Enter your annual contribution (the 2026 limit is $7,000, or $8,000 if you're 50+), years of contributing, and an expected return. The calculator projects your tax-free balance and compares it with the same contributions in a taxable account where gains get taxed along the way.

Estimates only — not tax advice. The taxable comparison assumes gains are taxed each year at your rate; real drag varies with turnover and dividends.

Why the Roth advantage compounds

In a taxable account, taxes on dividends and realized gains skim a slice of your return every year, so you compound at a lower effective rate. In a Roth IRA the full return compounds untouched and qualified withdrawals are 100% tax-free. Over 30 years at 7%, $7,000/year grows to about $661,000 in a Roth; with a 22% annual tax drag the same deposits reach roughly $524,000 — a six-figure difference from tax treatment alone.

Roth vs traditional in one rule

Pay tax at whichever rate is lower. If your tax rate today is lower than you expect in retirement, Roth wins (pay the low rate now); if you're in peak earning years, traditional's upfront deduction usually wins. Early-career savers, and anyone who expects tax rates to rise, tend to favor Roth. Many people sensibly split contributions between both.

Contribution rules worth knowing

You need earned income at least equal to your contribution, and high earners face income phase-outs (around $150k-$165k single, $236k-$246k married for 2025-26 — check current IRS figures). Above the limits, the backdoor Roth remains a legal workaround. You can always withdraw your contributions (not earnings) penalty-free, which makes a Roth more flexible than most people assume.

How to use this calculator

Enter the annual amount you'll contribute (up to the $7,000 / $8,000 limit), the number of years you expect to keep contributing, and a realistic long-term return. To see the Roth advantage clearly, set the taxable-account tax rate to your actual marginal bracket — that's the yearly drag a Roth escapes. Two scenarios are worth running: a full-limit contribution every year, and a smaller amount you can sustain without fail. Consistency beats intensity here, because the tax-free compounding only works on money that stays invested. If you're deciding between Roth and traditional, weigh your expected retirement tax rate against today's — whichever is lower is where the contribution belongs.

Go deeper on the blog

FAQ

What is the Roth IRA contribution limit for 2026?

$7,000 per year, or $8,000 if you're age 50 or older. The limit applies across all your IRAs combined, and you have until the tax-filing deadline in April to fund the prior year.

When can I withdraw Roth IRA money tax-free?

Contributions come out anytime, tax- and penalty-free.
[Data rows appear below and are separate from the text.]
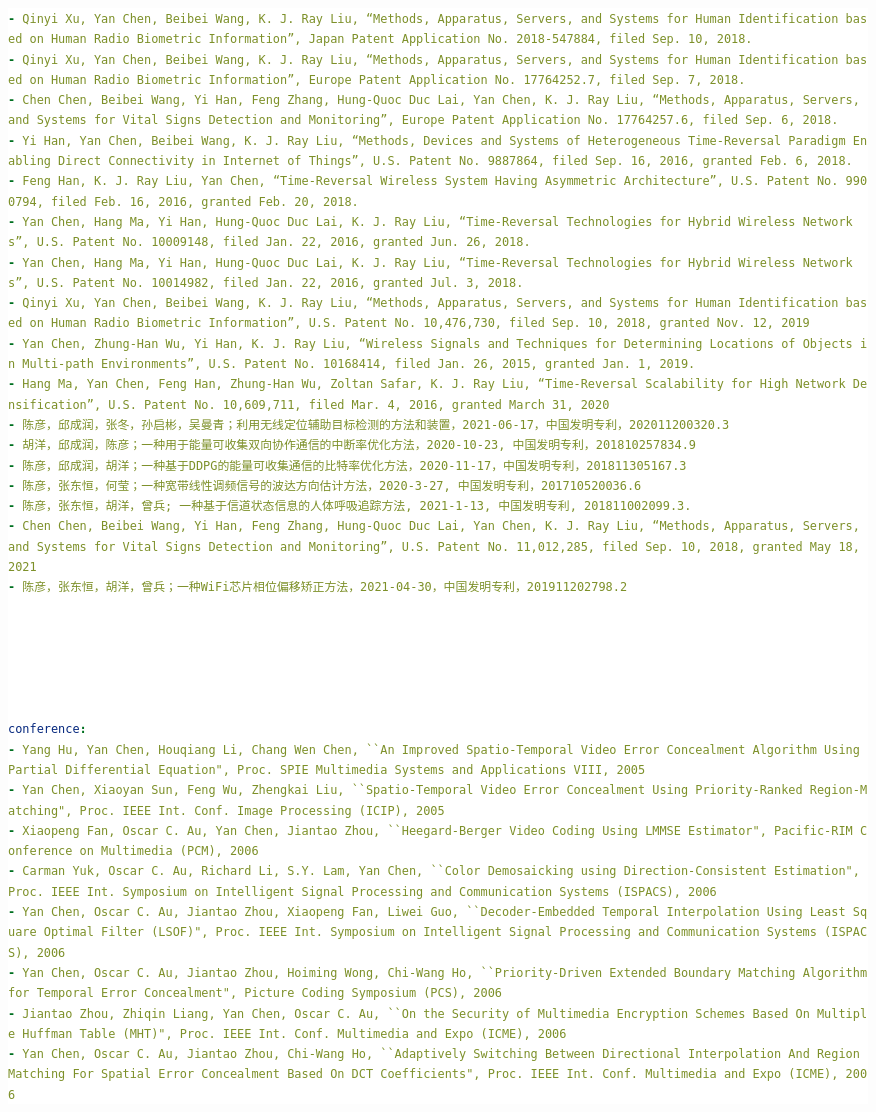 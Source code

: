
 ```yaml
- Qinyi Xu, Yan Chen, Beibei Wang, K. J. Ray Liu, “Methods, Apparatus, Servers, and Systems for Human Identification based on Human Radio Biometric Information”, Japan Patent Application No. 2018-547884, filed Sep. 10, 2018.
- Qinyi Xu, Yan Chen, Beibei Wang, K. J. Ray Liu, “Methods, Apparatus, Servers, and Systems for Human Identification based on Human Radio Biometric Information”, Europe Patent Application No. 17764252.7, filed Sep. 7, 2018.
- Chen Chen, Beibei Wang, Yi Han, Feng Zhang, Hung-Quoc Duc Lai, Yan Chen, K. J. Ray Liu, “Methods, Apparatus, Servers, and Systems for Vital Signs Detection and Monitoring”, Europe Patent Application No. 17764257.6, filed Sep. 6, 2018. 
- Yi Han, Yan Chen, Beibei Wang, K. J. Ray Liu, “Methods, Devices and Systems of Heterogeneous Time-Reversal Paradigm Enabling Direct Connectivity in Internet of Things”, U.S. Patent No. 9887864, filed Sep. 16, 2016, granted Feb. 6, 2018.
- Feng Han, K. J. Ray Liu, Yan Chen, “Time-Reversal Wireless System Having Asymmetric Architecture”, U.S. Patent No. 9900794, filed Feb. 16, 2016, granted Feb. 20, 2018.
- Yan Chen, Hang Ma, Yi Han, Hung-Quoc Duc Lai, K. J. Ray Liu, “Time-Reversal Technologies for Hybrid Wireless Networks”, U.S. Patent No. 10009148, filed Jan. 22, 2016, granted Jun. 26, 2018.
- Yan Chen, Hang Ma, Yi Han, Hung-Quoc Duc Lai, K. J. Ray Liu, “Time-Reversal Technologies for Hybrid Wireless Networks”, U.S. Patent No. 10014982, filed Jan. 22, 2016, granted Jul. 3, 2018.
- Qinyi Xu, Yan Chen, Beibei Wang, K. J. Ray Liu, “Methods, Apparatus, Servers, and Systems for Human Identification based on Human Radio Biometric Information”, U.S. Patent No. 10,476,730, filed Sep. 10, 2018, granted Nov. 12, 2019
- Yan Chen, Zhung-Han Wu, Yi Han, K. J. Ray Liu, “Wireless Signals and Techniques for Determining Locations of Objects in Multi-path Environments”, U.S. Patent No. 10168414, filed Jan. 26, 2015, granted Jan. 1, 2019.
- Hang Ma, Yan Chen, Feng Han, Zhung-Han Wu, Zoltan Safar, K. J. Ray Liu, “Time-Reversal Scalability for High Network Densification”, U.S. Patent No. 10,609,711, filed Mar. 4, 2016, granted March 31, 2020
- 陈彦，邱成润，张冬，孙启彬，吴曼青；利用无线定位辅助目标检测的方法和装置，2021-06-17，中国发明专利，202011200320.3
- 胡洋，邱成润，陈彦；一种用于能量可收集双向协作通信的中断率优化方法，2020-10-23, 中国发明专利，201810257834.9
- 陈彦，邱成润，胡洋；一种基于DDPG的能量可收集通信的比特率优化方法，2020-11-17，中国发明专利，201811305167.3
- 陈彦，张东恒，何莹；一种宽带线性调频信号的波达方向估计方法，2020-3-27, 中国发明专利，201710520036.6
- 陈彦，张东恒，胡洋，曾兵; 一种基于信道状态信息的人体呼吸追踪方法, 2021-1-13, 中国发明专利, 201811002099.3.
- Chen Chen, Beibei Wang, Yi Han, Feng Zhang, Hung-Quoc Duc Lai, Yan Chen, K. J. Ray Liu, “Methods, Apparatus, Servers, and Systems for Vital Signs Detection and Monitoring”, U.S. Patent No. 11,012,285, filed Sep. 10, 2018, granted May 18, 2021
- 陈彦，张东恒，胡洋，曾兵；一种WiFi芯片相位偏移矫正方法，2021-04-30，中国发明专利，201911202798.2

  



  
conference:
- Yang Hu, Yan Chen, Houqiang Li, Chang Wen Chen, ``An Improved Spatio-Temporal Video Error Concealment Algorithm Using Partial Differential Equation", Proc. SPIE Multimedia Systems and Applications VIII, 2005
- Yan Chen, Xiaoyan Sun, Feng Wu, Zhengkai Liu, ``Spatio-Temporal Video Error Concealment Using Priority-Ranked Region-Matching", Proc. IEEE Int. Conf. Image Processing (ICIP), 2005
- Xiaopeng Fan, Oscar C. Au, Yan Chen, Jiantao Zhou, ``Heegard-Berger Video Coding Using LMMSE Estimator", Pacific-RIM Conference on Multimedia (PCM), 2006
- Carman Yuk, Oscar C. Au, Richard Li, S.Y. Lam, Yan Chen, ``Color Demosaicking using Direction-Consistent Estimation", Proc. IEEE Int. Symposium on Intelligent Signal Processing and Communication Systems (ISPACS), 2006
- Yan Chen, Oscar C. Au, Jiantao Zhou, Xiaopeng Fan, Liwei Guo, ``Decoder-Embedded Temporal Interpolation Using Least Square Optimal Filter (LSOF)", Proc. IEEE Int. Symposium on Intelligent Signal Processing and Communication Systems (ISPACS), 2006
- Yan Chen, Oscar C. Au, Jiantao Zhou, Hoiming Wong, Chi-Wang Ho, ``Priority-Driven Extended Boundary Matching Algorithm for Temporal Error Concealment", Picture Coding Symposium (PCS), 2006
- Jiantao Zhou, Zhiqin Liang, Yan Chen, Oscar C. Au, ``On the Security of Multimedia Encryption Schemes Based On Multiple Huffman Table (MHT)", Proc. IEEE Int. Conf. Multimedia and Expo (ICME), 2006
- Yan Chen, Oscar C. Au, Jiantao Zhou, Chi-Wang Ho, ``Adaptively Switching Between Directional Interpolation And Region Matching For Spatial Error Concealment Based On DCT Coefficients", Proc. IEEE Int. Conf. Multimedia and Expo (ICME), 2006
```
Earnings are tax-free once you're 59½ and the account has been open five years. Early withdrawal of earnings can trigger tax plus a 10% penalty, with exceptions.

I earn too much for a Roth IRA — what now?
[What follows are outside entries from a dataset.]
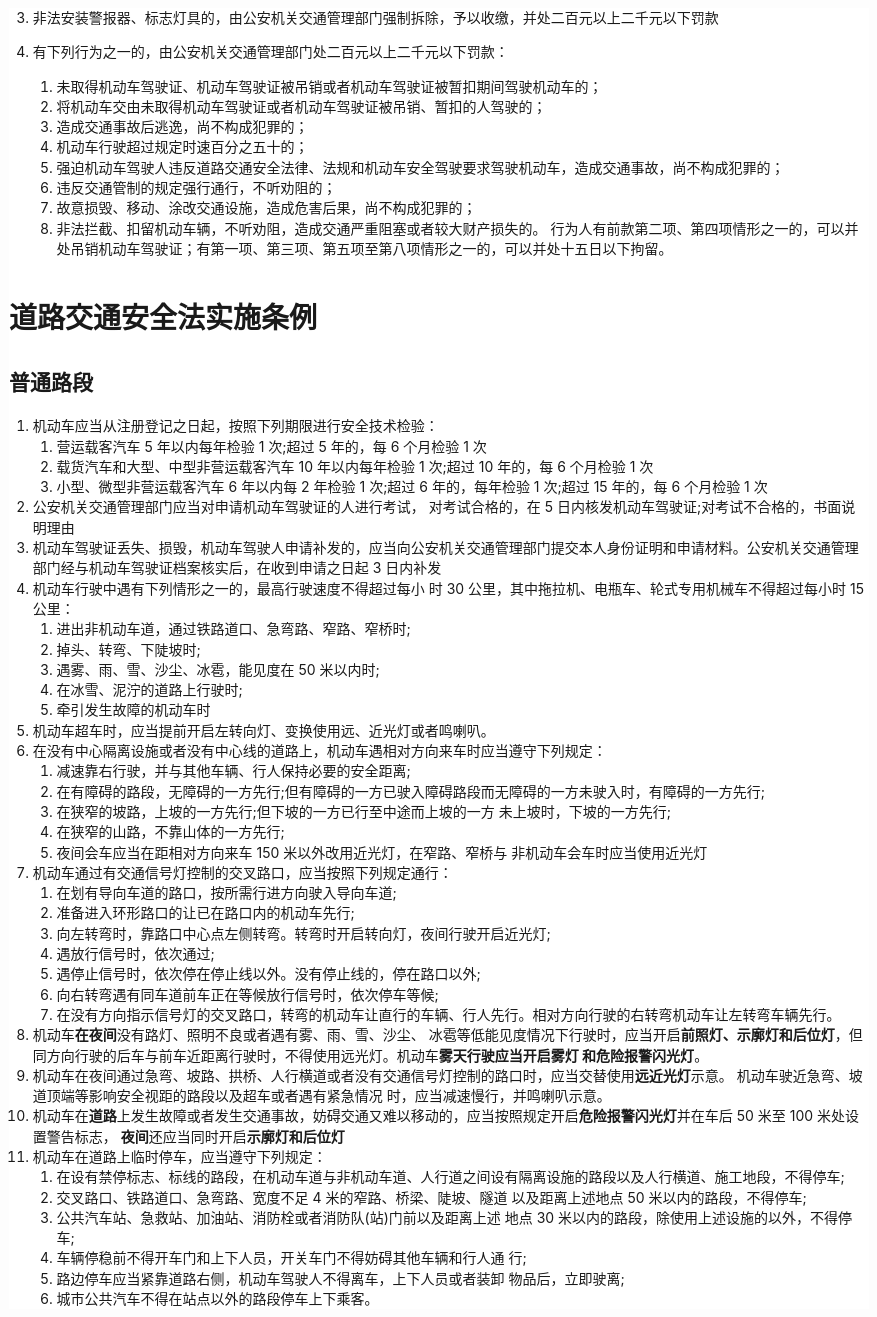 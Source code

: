 3. 非法安装警报器、标志灯具的，由公安机关交通管理部门强制拆除，予以收缴，并处二百元以上二千元以下罚款

4. 有下列行为之一的，由公安机关交通管理部门处二百元以上二千元以下罚款： 
	1. 未取得机动车驾驶证、机动车驾驶证被吊销或者机动车驾驶证被暂扣期间驾驶机动车的； 
	2. 将机动车交由未取得机动车驾驶证或者机动车驾驶证被吊销、暂扣的人驾驶的；
	3. 造成交通事故后逃逸，尚不构成犯罪的；
	4. 机动车行驶超过规定时速百分之五十的；
	5. 强迫机动车驾驶人违反道路交通安全法律、法规和机动车安全驾驶要求驾驶机动车，造成交通事故，尚不构成犯罪的；
	6. 违反交通管制的规定强行通行，不听劝阻的；
	7. 故意损毁、移动、涂改交通设施，造成危害后果，尚不构成犯罪的；
	8. 非法拦截、扣留机动车辆，不听劝阻，造成交通严重阻塞或者较大财产损失的。
	行为人有前款第二项、第四项情形之一的，可以并处吊销机动车驾驶证；有第一项、第三项、第五项至第八项情形之一的，可以并处十五日以下拘留。

# 道路交通安全法实施条例
## 普通路段
1. 机动车应当从注册登记之日起，按照下列期限进行安全技术检验：
	1. 营运载客汽车 5 年以内每年检验 1 次;超过 5 年的，每 6 个月检验 1 次 
	2. 载货汽车和大型、中型非营运载客汽车 10 年以内每年检验 1 次;超过 10 年的，每 6 个月检验 1 次
	3. 小型、微型非营运载客汽车 6 年以内每 2 年检验 1 次;超过 6 年的，每年检验 1 次;超过 15 年的，每 6 个月检验 1 次
2. 公安机关交通管理部门应当对申请机动车驾驶证的人进行考试， 对考试合格的，在 5 日内核发机动车驾驶证;对考试不合格的，书面说明理由
3. 机动车驾驶证丢失、损毁，机动车驾驶人申请补发的，应当向公安机关交通管理部门提交本人身份证明和申请材料。公安机关交通管理部门经与机动车驾驶证档案核实后，在收到申请之日起 3 日内补发
4. 机动车行驶中遇有下列情形之一的，最高行驶速度不得超过每小 时 30 公里，其中拖拉机、电瓶车、轮式专用机械车不得超过每小时 15 公里： 
	1. 进出非机动车道，通过铁路道口、急弯路、窄路、窄桥时; 
	2. 掉头、转弯、下陡坡时; 
	3. 遇雾、雨、雪、沙尘、冰雹，能见度在 50 米以内时; 
	4. 在冰雪、泥泞的道路上行驶时; 
	5. 牵引发生故障的机动车时
5. 机动车超车时，应当提前开启左转向灯、变换使用远、近光灯或者鸣喇叭。
6. 在没有中心隔离设施或者没有中心线的道路上，机动车遇相对方向来车时应当遵守下列规定： 
	1. 减速靠右行驶，并与其他车辆、行人保持必要的安全距离; 
	2. 在有障碍的路段，无障碍的一方先行;但有障碍的一方已驶入障碍路段而无障碍的一方未驶入时，有障碍的一方先行; 
	3. 在狭窄的坡路，上坡的一方先行;但下坡的一方已行至中途而上坡的一方 未上坡时，下坡的一方先行; 
	4. 在狭窄的山路，不靠山体的一方先行; 
	5. 夜间会车应当在距相对方向来车 150 米以外改用近光灯，在窄路、窄桥与 非机动车会车时应当使用近光灯
7. 机动车通过有交通信号灯控制的交叉路口，应当按照下列规定通行： 
	1. 在划有导向车道的路口，按所需行进方向驶入导向车道; 
	2. 准备进入环形路口的让已在路口内的机动车先行; 
	3. 向左转弯时，靠路口中心点左侧转弯。转弯时开启转向灯，夜间行驶开启近光灯; 
	4. 遇放行信号时，依次通过; 
	5. 遇停止信号时，依次停在停止线以外。没有停止线的，停在路口以外; 
	6. 向右转弯遇有同车道前车正在等候放行信号时，依次停车等候; 
	7. 在没有方向指示信号灯的交叉路口，转弯的机动车让直行的车辆、行人先行。相对方向行驶的右转弯机动车让左转弯车辆先行。
8. 机动车**在夜间**没有路灯、照明不良或者遇有雾、雨、雪、沙尘、 冰雹等低能见度情况下行驶时，应当开启**前照灯、示廓灯和后位灯**，但同方向行驶的后车与前车近距离行驶时，不得使用远光灯。机动车**雾天行驶应当开启雾灯 和危险报警闪光灯**。
9. 机动车在夜间通过急弯、坡路、拱桥、人行横道或者没有交通信号灯控制的路口时，应当交替使用**远近光灯**示意。 机动车驶近急弯、坡道顶端等影响安全视距的路段以及超车或者遇有紧急情况 时，应当减速慢行，并鸣喇叭示意。
10. 机动车在**道路**上发生故障或者发生交通事故，妨碍交通又难以移动的，应当按照规定开启**危险报警闪光灯**并在车后 50 米至 100 米处设置警告标志， **夜间**还应当同时开启**示廓灯和后位灯**
11. 机动车在道路上临时停车，应当遵守下列规定： 
	1. 在设有禁停标志、标线的路段，在机动车道与非机动车道、人行道之间设有隔离设施的路段以及人行横道、施工地段，不得停车; 
	2. 交叉路口、铁路道口、急弯路、宽度不足 4 米的窄路、桥梁、陡坡、隧道 以及距离上述地点 50 米以内的路段，不得停车; 
	3. 公共汽车站、急救站、加油站、消防栓或者消防队(站)门前以及距离上述 地点 30 米以内的路段，除使用上述设施的以外，不得停车; 
	4. 车辆停稳前不得开车门和上下人员，开关车门不得妨碍其他车辆和行人通 行; 
	5. 路边停车应当紧靠道路右侧，机动车驾驶人不得离车，上下人员或者装卸 物品后，立即驶离; 
	6. 城市公共汽车不得在站点以外的路段停车上下乘客。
The backdoor Roth: contribute to a non-deductible traditional IRA, then convert to Roth. It's legal and routine, but existing pre-tax IRA balances complicate the tax math (the pro-rata rule).

Is a Roth IRA better than a 401(k)?

They stack, not compete. Standard order: contribute to the 401(k) up to the employer match (free money), then max the Roth IRA for better fund choices and flexibility, then return to the 401(k).

Does the comparison here assume I invest the tax savings?

There's no upfront deduction for Roth contributions, so both sides deposit the same after-tax dollars. The gap you see is purely from the taxable account's yearly tax drag on growth.